Source texts of formatted documents
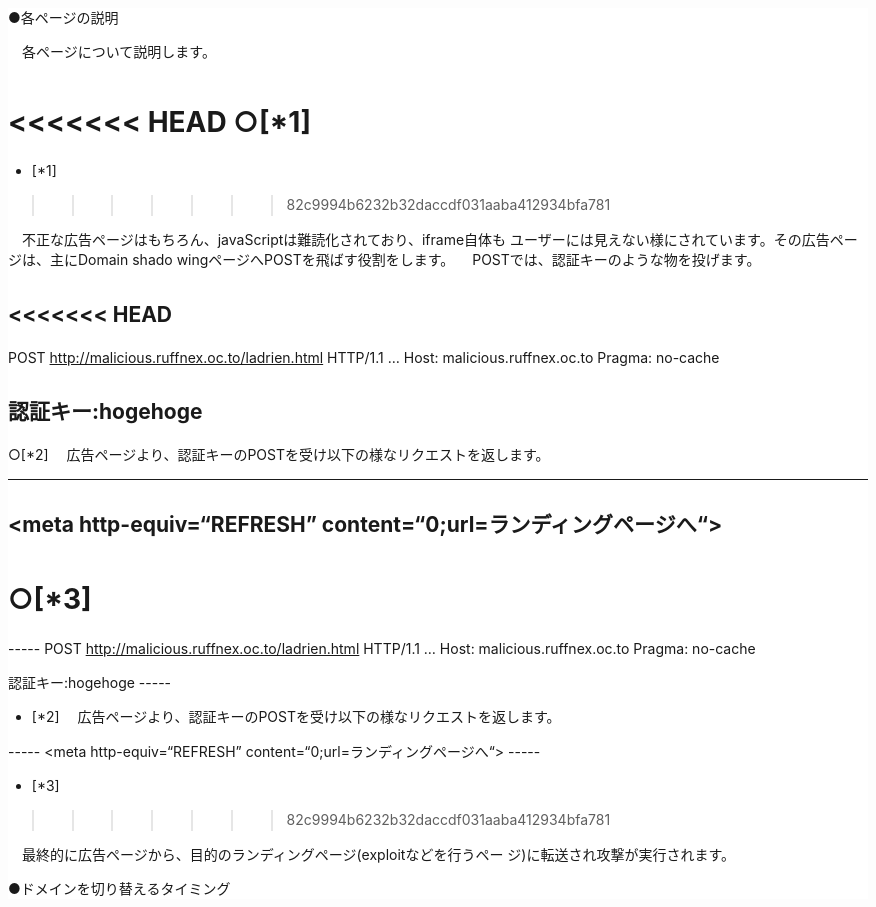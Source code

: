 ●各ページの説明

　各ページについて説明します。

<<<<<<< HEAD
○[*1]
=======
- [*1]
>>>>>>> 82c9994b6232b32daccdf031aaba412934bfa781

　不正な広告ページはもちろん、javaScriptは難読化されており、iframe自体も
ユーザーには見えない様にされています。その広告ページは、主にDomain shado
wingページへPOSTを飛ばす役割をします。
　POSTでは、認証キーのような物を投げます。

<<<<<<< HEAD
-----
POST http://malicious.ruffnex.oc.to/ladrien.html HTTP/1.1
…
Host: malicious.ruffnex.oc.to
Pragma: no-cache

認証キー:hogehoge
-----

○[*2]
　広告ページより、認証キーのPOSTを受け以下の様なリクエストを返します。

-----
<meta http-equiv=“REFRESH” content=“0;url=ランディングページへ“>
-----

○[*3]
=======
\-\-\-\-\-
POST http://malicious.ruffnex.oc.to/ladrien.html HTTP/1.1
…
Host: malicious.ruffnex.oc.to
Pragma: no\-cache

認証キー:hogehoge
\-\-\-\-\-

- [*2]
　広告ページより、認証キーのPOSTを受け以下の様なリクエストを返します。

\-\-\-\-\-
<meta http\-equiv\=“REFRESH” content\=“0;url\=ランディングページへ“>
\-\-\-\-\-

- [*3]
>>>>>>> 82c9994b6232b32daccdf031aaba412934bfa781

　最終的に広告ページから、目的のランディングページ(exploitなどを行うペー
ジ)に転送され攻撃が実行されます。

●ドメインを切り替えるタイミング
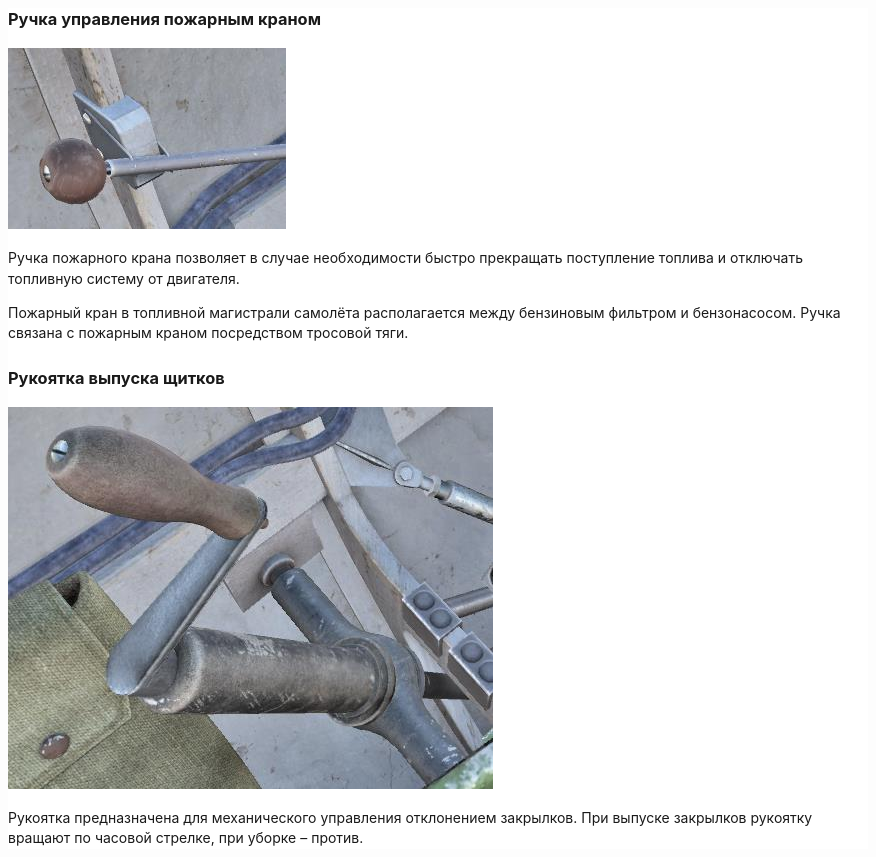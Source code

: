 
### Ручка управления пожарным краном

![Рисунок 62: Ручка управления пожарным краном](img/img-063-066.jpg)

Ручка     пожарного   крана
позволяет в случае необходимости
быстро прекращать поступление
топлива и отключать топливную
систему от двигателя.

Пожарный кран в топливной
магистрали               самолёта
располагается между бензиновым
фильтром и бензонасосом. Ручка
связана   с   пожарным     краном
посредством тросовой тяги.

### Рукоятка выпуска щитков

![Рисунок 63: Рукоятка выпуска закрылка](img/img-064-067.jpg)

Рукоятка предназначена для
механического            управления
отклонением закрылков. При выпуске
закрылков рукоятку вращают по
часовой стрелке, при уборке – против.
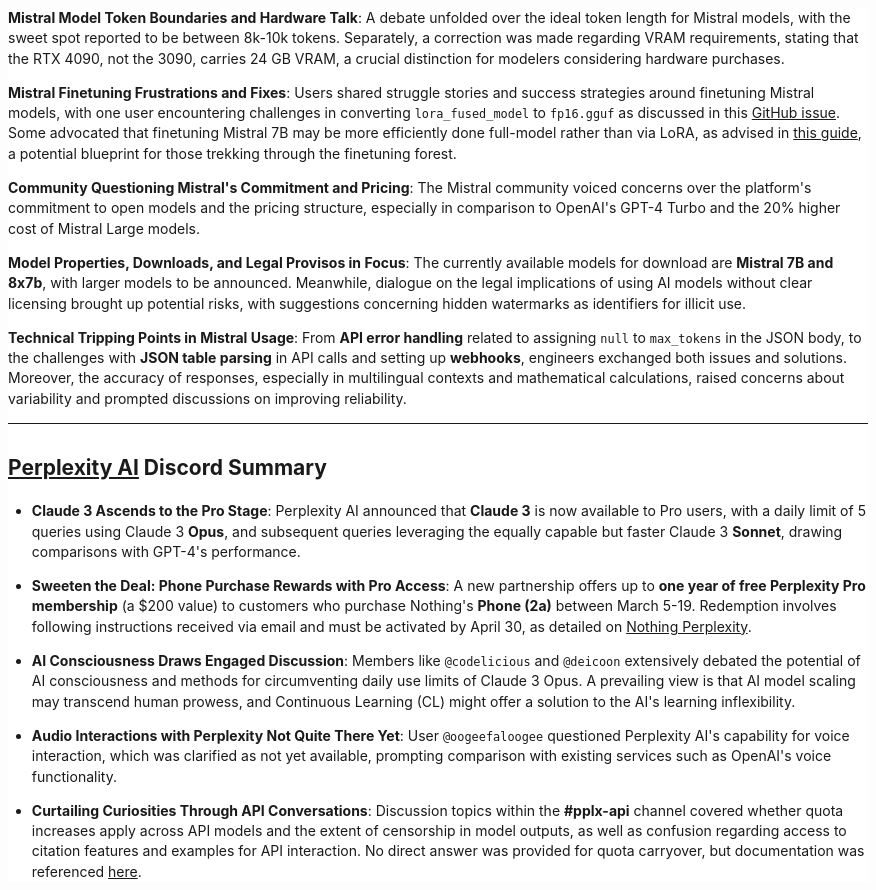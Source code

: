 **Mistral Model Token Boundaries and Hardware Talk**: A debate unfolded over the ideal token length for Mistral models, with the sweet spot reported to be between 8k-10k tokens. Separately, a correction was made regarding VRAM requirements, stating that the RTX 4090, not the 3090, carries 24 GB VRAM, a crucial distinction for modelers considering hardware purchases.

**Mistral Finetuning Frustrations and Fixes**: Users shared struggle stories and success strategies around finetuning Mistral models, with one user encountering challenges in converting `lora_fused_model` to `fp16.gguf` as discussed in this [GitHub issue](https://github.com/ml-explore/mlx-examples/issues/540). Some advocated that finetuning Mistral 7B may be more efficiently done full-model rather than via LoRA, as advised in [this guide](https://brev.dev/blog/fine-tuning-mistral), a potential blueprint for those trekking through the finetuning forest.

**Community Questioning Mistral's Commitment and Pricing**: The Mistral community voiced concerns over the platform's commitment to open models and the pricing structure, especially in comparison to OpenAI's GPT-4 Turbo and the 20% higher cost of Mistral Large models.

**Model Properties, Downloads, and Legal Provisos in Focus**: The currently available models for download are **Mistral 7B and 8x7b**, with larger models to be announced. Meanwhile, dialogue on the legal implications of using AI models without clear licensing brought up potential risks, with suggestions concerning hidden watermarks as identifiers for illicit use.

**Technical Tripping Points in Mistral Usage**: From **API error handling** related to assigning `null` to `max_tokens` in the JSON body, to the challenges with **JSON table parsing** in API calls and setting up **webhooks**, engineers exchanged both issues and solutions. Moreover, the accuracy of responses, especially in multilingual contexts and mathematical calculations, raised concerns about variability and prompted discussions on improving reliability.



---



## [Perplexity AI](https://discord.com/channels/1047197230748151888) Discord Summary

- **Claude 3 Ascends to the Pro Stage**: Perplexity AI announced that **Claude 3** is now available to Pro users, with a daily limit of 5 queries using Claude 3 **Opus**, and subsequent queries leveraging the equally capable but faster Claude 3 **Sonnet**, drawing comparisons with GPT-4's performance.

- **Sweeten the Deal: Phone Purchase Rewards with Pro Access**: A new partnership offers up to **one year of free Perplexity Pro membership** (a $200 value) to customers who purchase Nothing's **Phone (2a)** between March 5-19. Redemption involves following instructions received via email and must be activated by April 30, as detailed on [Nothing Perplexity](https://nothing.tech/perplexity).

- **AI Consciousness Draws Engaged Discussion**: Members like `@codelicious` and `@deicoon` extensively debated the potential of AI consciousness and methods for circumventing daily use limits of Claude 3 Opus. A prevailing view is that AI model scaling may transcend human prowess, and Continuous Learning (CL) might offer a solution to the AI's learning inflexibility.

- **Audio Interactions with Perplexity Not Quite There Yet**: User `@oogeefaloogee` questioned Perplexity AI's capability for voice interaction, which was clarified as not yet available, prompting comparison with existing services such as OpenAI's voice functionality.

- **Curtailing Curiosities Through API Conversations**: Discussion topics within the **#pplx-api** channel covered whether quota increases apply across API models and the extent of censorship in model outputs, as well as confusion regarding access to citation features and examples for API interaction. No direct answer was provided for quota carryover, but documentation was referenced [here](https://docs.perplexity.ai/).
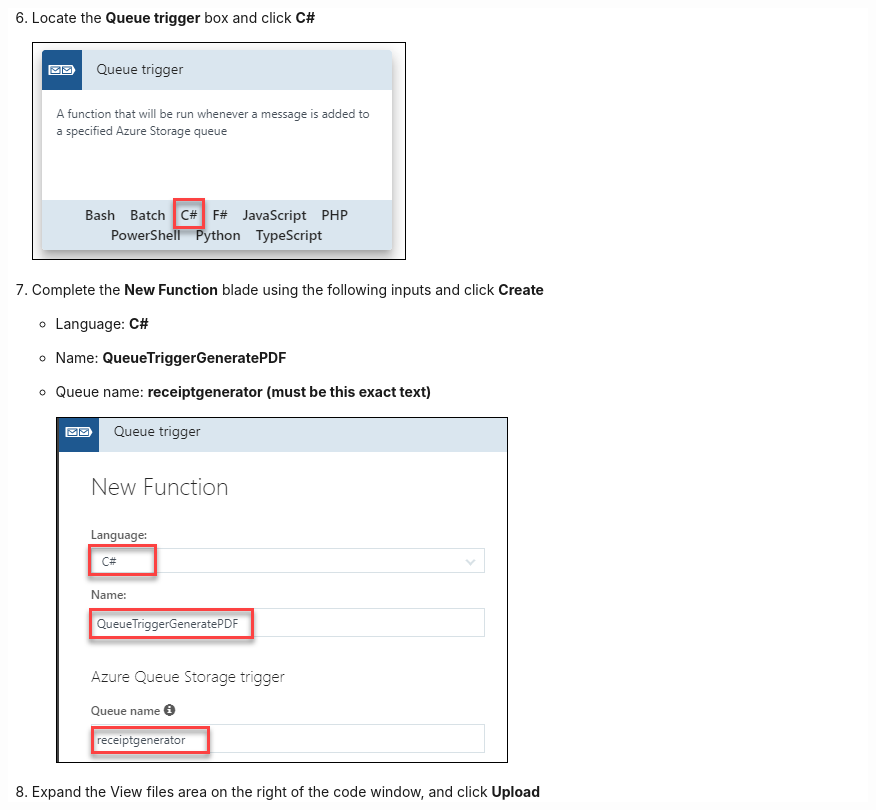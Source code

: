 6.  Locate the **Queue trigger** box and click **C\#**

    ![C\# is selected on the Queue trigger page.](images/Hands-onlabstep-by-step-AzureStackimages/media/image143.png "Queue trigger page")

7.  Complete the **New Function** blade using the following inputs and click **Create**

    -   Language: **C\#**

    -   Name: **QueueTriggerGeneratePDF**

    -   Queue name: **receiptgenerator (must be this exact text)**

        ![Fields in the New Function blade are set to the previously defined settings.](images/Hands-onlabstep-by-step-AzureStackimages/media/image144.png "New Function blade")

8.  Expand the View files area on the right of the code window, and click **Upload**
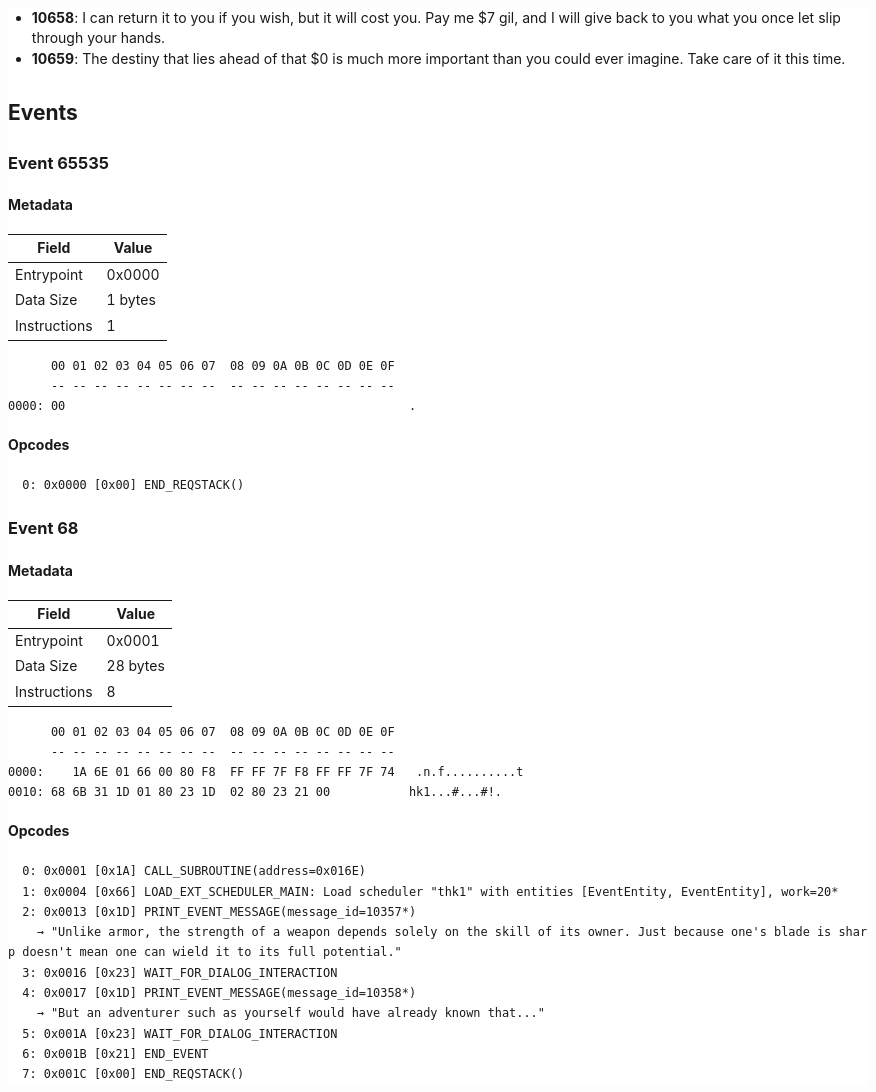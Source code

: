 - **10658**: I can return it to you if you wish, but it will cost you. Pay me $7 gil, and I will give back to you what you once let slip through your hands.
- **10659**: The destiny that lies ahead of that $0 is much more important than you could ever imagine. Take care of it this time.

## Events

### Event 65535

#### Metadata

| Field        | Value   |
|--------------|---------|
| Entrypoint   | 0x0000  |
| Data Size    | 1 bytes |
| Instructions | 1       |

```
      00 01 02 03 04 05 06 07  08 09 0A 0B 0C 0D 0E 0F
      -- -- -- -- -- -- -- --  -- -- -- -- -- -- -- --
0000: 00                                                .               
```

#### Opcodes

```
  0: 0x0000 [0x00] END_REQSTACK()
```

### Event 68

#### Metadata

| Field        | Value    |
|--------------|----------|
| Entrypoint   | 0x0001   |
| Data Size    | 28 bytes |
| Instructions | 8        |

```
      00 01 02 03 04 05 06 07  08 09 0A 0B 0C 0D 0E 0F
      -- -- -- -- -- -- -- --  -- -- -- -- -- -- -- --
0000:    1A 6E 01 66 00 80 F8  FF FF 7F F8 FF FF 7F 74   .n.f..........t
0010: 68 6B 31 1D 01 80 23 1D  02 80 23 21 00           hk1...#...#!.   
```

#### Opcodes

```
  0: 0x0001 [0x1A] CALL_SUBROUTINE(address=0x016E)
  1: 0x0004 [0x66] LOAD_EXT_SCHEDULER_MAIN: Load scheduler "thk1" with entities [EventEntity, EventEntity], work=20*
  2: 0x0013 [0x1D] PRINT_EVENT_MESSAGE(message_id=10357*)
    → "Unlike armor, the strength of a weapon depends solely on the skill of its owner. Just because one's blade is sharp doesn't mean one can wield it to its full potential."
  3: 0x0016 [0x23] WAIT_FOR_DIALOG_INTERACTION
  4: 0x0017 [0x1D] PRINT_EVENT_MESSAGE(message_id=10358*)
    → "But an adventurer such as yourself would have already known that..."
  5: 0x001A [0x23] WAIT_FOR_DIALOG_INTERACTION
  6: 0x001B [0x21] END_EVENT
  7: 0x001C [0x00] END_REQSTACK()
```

### TASK DETAILS
Give back exactly the lines above from the one with "ジ)に転送され攻撃が実行されます。" through the one with "топлива и отключать топливную", both included. Pictures don't belong in the copy.

### TASK ANSWER
ジ)に転送され攻撃が実行されます。

●ドメインを切り替えるタイミング
Source code

: 
### Ручка управления пожарным краном

![Рисунок 62: Ручка управления пожарным краном](img/img-063-066.jpg)

Ручка     пожарного   крана
позволяет в случае необходимости
быстро прекращать поступление
топлива и отключать топливную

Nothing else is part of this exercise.